SIAPAKAH YANG HARUS MELAKSANAKAN SYAHADAT - part 1 of 2




SYAHADAT sebagai sebuah KESAKSIAN tidak akan mungkin dapat dipisahkan dengan 2(dua) hal yaitu PELAKU dari SYAHADAT yang akan mempersaksikan sesuatu serta sesuatu yang akan dipersaksikan oleh PELAKU dari SYAHADAT. Adanya kondisi seperti ini berarti SYAHADAT baru akan dapat terlaksana jika ke dua hal tersebut ada pada saat pelaksanaan SYAHADAT. Sekarang timbul pertanyaan yang paling mendasar dari pelaksanaan SYAHADAT yaitu siapakah yang akan menjadi PELAKU dari SYAHADAT, apakah hanya diri kita ataukah hanya anak dan keturunan kita ataukah seluruh orang harus melaksanakan SYAHADAT saat hidup di muka bumi? Jika kita mengacu kepada surat Al A'raaf (7) ayat 172 maka setiap diri manusia tanpa terkecuali  sudah menyatakan SYAHADAT kepada ALLAH SWT. Ini berarti saat ini kita telah terikat dengan perjanjian tersebut dan saat ini juga wajib memelihara perjanjian tersebut. Berikut ini akan kami kemukakan kenapa kita harus melaksanakan SYAHADAT dan kenapa pula ANAK dan KETURUNAN kita harus pula melaksanakan SYAHADAT.


A. DIRI SENDIRI


Sewaktu kita membeli sebuah handphone, untuk siapakah segala fasilitas yang dijanjikan operator selular? Operator Selular sebagai penyedia jasa layanan komunikasi hanya akan memberikan semua fasilitas yang dimilikinya kepada pemegang handphone yang telah terdaftar dan/atau yang telah memenuhi syarat dan ketentuan yang telah dipersyaratkan operator selular yang terdiri dari 3(tiga) ketentuan yaitu yang telah mengaktivasi kartu selular, yang telah membayar tagihan atau yang telah mengisi pulsa dan yang selalu menjaga battery handphone dalam kondisi prima secara bersamaan.

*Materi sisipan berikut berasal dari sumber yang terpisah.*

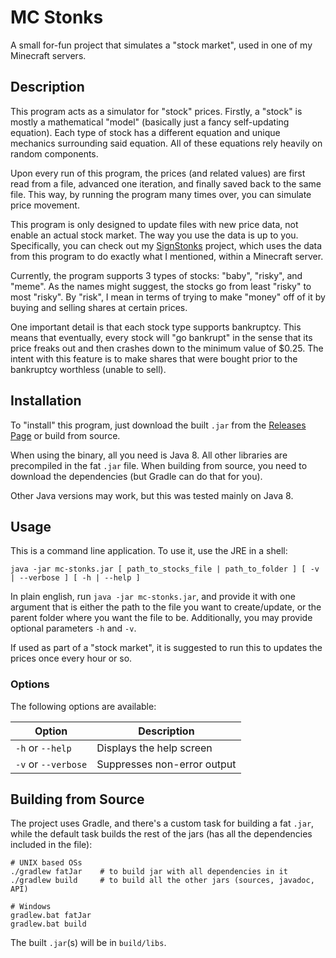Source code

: # MC Stonks
A small for-fun project that simulates a "stock market", used in one of my Minecraft servers.

## Description
This program acts as a simulator for "stock" prices. Firstly, a "stock" is mostly a mathematical "model" (basically just a fancy self-updating equation). Each type of stock has a different equation and unique mechanics surrounding said equation. All of these equations rely heavily on random components.

Upon every run of this program, the prices (and related values) are first read from a file, advanced one iteration, and finally saved back to the same file. This way, by running the program many times over, you can simulate price movement.

This program is only designed to update files with new price data, not enable an actual stock market. The way you use the data is up to you. Specifically, you can check out my [SignStonks](https://github.com/Tardnicus/SignStonks) project, which uses the data from this program to do exactly what I mentioned, within a Minecraft server.

Currently, the program supports 3 types of stocks: "baby", "risky", and "meme". As the names might suggest, the stocks go from least "risky" to most "risky". By "risk", I mean in terms of trying to make "money" off of it by buying and selling shares at certain prices.

One important detail is that each stock type supports bankruptcy. This means that eventually, every stock will "go bankrupt" in the sense that its price freaks out and then crashes down to the minimum value of $0.25. The intent with this feature is to make shares that were bought prior to the bankruptcy worthless (unable to sell).

## Installation
To "install" this program, just download the built `.jar` from the [Releases Page](https://github.com/Tardnicus/mc-stonks/releases) or build from source.

When using the binary, all you need is Java 8. All other libraries are precompiled in the fat `.jar` file. When building from source, you need to download the dependencies (but Gradle can do that for you). 

Other Java versions may work, but this was tested mainly on Java 8.

## Usage
This is a command line application. To use it, use the JRE in a shell:

```shell script
java -jar mc-stonks.jar [ path_to_stocks_file | path_to_folder ] [ -v | --verbose ] [ -h | --help ]
```

In plain english, run `java -jar mc-stonks.jar`, and provide it with one argument that is either the path to the file you want to create/update, or the parent folder where you want the file to be. Additionally, you may provide optional parameters `-h` and `-v`.

If used as part of a "stock market", it is suggested to run this to updates the prices once every hour or so.

### Options
The following options are available:

| Option | Description |
|--------|-------------|
| `-h` or `--help`     | Displays the help screen
| `-v` or `--verbose`  | Suppresses non-error output

## Building from Source
The project uses Gradle, and there's a custom task for building a fat `.jar`, while the default task builds the rest of the jars (has all the dependencies included in the file):

```shell script
# UNIX based OSs
./gradlew fatJar    # to build jar with all dependencies in it
./gradlew build     # to build all the other jars (sources, javadoc, API) 

# Windows
gradlew.bat fatJar
gradlew.bat build
```

The built `.jar`(s) will be in `build/libs`.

Sekarang jika kita mampu memenuhi syarat dan ketentuan yang diminta oleh operator selular maka kitalah yang akan mendapatkan semua fasilitas-fasilitas yang telah dijanjikan Operator Selular dan/atau Operator Selular tidak akan pernah memberikan fasilitas apapun kepada orang yang tidak pernah memenuhi syarat dan ketentuan yang ditetapkannya. Lalu bagaimana dengan ALLAH SWT dengan orang yang melaksanakan SYAHADAT? Seperti halnya Operator Selular, ALLAH SWT pun HANYA akan memberikan segala fasilitas-fasilitas yang telah dijanjikan-Nya kepada orang per orang atau secara individual atau kepada siapa saja tanpa terkecuali, jika mereka semua mau menerima dan mau melaksanakan :

1.   segala syarat dan ketentuan yang telah ALLAH SWT tetapkan, dalam hal ini melaksanakan SYAHADAT, atau melaksanakan DIINUL ISLAM secara KAFFAH saat menjadi KHALIFAH di muka bumi, atau

2.      selalu sesuai dengan apa-apa yang dikehendaki ALLAH SWT, atau selalu di dalam kesesuaian  dengan KEHENDAK  ALLAH SWT, atau selalu dalam kondisi FITRAH sesuai dengan FITRAH ALLAH SWT, atau

3.      mau tunduk dan patuh serta taat hanya kepada ALLAH SWT atau hanya beriman kepada ALLAH SWT dan beramal shaleh.   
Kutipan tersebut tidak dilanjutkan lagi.